Now lets start. In the beginning, the police knows nothing about how to distinguish between real and fake bills. The forger knows nothing either and only produces white paper.

In the first round, the police gets the fake bill and learns that the forgeries are white while the real bills are green. The forger then finds out that white papers can no longer fool the police and starts to produce green papers.

In the second round, the police learns that real bills have denominations printed on them while the forgeries do not. The forger then finds out that plain papers can no longer fool the police and starts to print numbers on them.

In the third round, the police learns that real bills have watermarks on them while the forgeries do not. The forger then has to reproduce the watermarks on his fake bills.

...

Finally, the police is able to spot the tiniest difference between real and fake bills and the forger has to make perfect replicas of real bills to fool the police.

Now in a GAN, the forger becomes the generator and the police becomes the discriminator. The discriminator is a binary classifier with the two classes being "taken from the real data" ("real") and "generated by the generator" ("fake"). Its objective is to minimize the classification loss. The generator's objective is to generate samples so that the discriminator misclassify them as real.

Here we have some complications: the goal is not to find one perfect fake sample. Such a sample will not actually fool the discriminator: if the forger makes hundreds of the exact same fake bill, they will all have the same serial number and the police will soon find out that they are fake. Instead, we want the generator to be able to generate a variety of fake samples such that when presented as a distribution alongside the distribution of real samples, these two are indistinguishable by the discriminator.

So how do we generate different samples with a diterministic generator? We provide it with random numbers as input.

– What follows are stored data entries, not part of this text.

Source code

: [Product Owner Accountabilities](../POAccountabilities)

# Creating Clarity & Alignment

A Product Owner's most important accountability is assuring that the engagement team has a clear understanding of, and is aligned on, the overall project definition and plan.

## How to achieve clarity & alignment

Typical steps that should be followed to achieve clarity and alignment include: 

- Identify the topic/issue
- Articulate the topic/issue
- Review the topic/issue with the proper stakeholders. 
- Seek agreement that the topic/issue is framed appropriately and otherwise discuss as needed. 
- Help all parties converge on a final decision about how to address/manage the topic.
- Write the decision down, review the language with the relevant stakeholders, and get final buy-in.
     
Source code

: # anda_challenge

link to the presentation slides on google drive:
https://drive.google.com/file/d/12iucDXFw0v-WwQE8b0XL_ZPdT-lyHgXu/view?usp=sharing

Typically, for the discriminator we use binary cross entropy loss with label 1 being real and 0 being fake. For the generator, the input is a random vector drawn from a standard normal distribution. Denote the generator by $G_{\phi}(z)$, discriminator by $D_{\theta}(x)$, the distribution of the real samples by $p(x)$ and the input distribution to the generator by $q(z)$. Recall that the binary cross entropy loss with classifier output $y$ and label $\hat{y}$ is

$$L(y, \hat{y}) = -\hat{y} \log y - (1 - \hat{y}) \log (1 - y)$$

For the discriminator, the objective is

$$\min_{\theta} \mathrm{E}_{x \sim p(x)}[L(D_{\theta}(x), 1)] + \mathrm{E}_{z \sim q(z)}[L(D_{\theta}(G_{\phi}(z)), 0)]$$

For the generator, the objective is

$$\max_{\phi} \mathrm{E}_{z \sim q(z)}[L(D_{\theta}(G_{\phi}(z)), 0)]$$

The generator's objective corresponds to maximizing the classification loss of the discriminator on the generated samples. Alternatively, we can minimize the classification loss of the discriminator on the generated samples when labelled as real:

$$\min_{\phi} \mathrm{E}_{z \sim q(z)}[L(D_{\theta}(G_{\phi}(z)), 1)]$$

And this is what we will use in our implementation. The strength of the two networks should be balanced, so we train the two networks alternatingly, updating the parameters in both networks once in each interation.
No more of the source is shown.